De cet état de fait a… trotté dans la tête de plusieurs athlètes de la section athlé-trail de l’AMSLF un projet, plus exactement un défi : relier Fréjus à Mons en suivant la “route“ de l’Aqueduc, « au fil de l’eau en remontant à la source », argumente joliment Aurélien De Sa, l’un des trailers en question.

Sept trailers
à l’assaut du Lachens

L’idée a fait son chemin et c’est ainsi que, le matin du jeudi de l’Ascension, six (*) de ces trailers se sont élancés depuis la porte d’Orée à Fréjus, direction plein nord jusqu’au site de Fondurane – extrémité amont du Lac de Saint-Cassin, dans la plaine de Montauroux -, première étape qui correspond premier tronçon alors bâti par les Romains (**).
Ici, déjà accompagnés par Rodolphe Pogorely, coach dévolu au suivi et au ravitaillement, étaient rejoints par un nouveau compagnon d’aventure.

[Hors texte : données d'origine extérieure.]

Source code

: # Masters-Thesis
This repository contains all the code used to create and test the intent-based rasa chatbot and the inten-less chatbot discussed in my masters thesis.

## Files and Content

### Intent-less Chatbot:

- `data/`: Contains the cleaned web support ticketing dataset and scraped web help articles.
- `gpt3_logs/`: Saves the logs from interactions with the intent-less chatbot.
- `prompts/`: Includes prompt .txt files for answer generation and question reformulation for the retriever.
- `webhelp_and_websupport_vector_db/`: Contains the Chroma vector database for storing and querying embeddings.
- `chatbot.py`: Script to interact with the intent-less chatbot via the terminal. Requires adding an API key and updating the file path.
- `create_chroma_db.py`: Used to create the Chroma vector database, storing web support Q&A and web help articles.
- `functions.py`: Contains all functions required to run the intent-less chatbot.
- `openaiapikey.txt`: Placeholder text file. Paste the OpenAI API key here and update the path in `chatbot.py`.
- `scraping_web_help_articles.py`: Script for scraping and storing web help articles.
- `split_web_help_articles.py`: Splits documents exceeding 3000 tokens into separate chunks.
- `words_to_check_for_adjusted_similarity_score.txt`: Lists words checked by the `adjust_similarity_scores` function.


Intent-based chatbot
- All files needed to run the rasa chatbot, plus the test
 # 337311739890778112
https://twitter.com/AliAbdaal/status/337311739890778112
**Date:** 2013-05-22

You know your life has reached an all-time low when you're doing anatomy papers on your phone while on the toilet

La suite de l’aventure amenait nos sept mercenaires sur la seconde partie de leur périple, jusqu’à la source de la Siagnole, non sans quelques passages « parfois un peu galère, à quatre pattes, voire même en rampant à certains endroits, notamment du côté de la Roche Taillée au-dessus de Callian », se remémore encore Aurélien De Sa.

Après une pause restauration à hauteur de Mons, ultime effort – et non des moindres – sur les traces de la source qui alimente l’aqueduc : parcourir les 16 derniers kilomètres, agrémentés d’un charmant dénivelé de 900 m, jusqu’au sommet du Lachens pour, enfin, tout un symbole dans le froid, la pluie et le vent, atteindre cette toute première goutte, destinée quant à elle à effectuer le chemin inverse pour “redescendre“ vers la mer jusqu’à Fréjus.

De 6h30 à 8h d’ascension

 

Première réussie (en 6h30 pour les meilleurs, 90’ supplémentaires pour les moins aguerris), objectif réalisé – et par conséquent réalisable ! Et l’idée qui germe de voir ce périple se décliner dans un avenir plus ou moins lointain sous une forme plus… officielle. « Il y a beaucoup de passages en forêt domaniale, mais certains autres sur des sites privés : il conviendrait donc de passer des accords deci-delà, mais cela pourrait être envisageable en effet. »
Et dans le même genre d’idées, n’a-t-on pas déjà, au fil de 100 km, la célèbre randonnée VTT “Du Lachens à la mer“, avec arrivée sur la plage de la Garonnette aux Issambres.
Aussi, pourquoi n’imaginerait-on pas dans les années à venir, un trail longue distance ? Une épreuve à mi-chemin entre un “ultra“ – à partir de 100 km – (“l’UTMB“ (Ultra-trail du Mont-Blanc ou “La Diagonale des fous“ à la Réunion qui relie le sud au nord en passant par les trois cirques de celle que l’on surnomme l’île intense – et un trail plus classique .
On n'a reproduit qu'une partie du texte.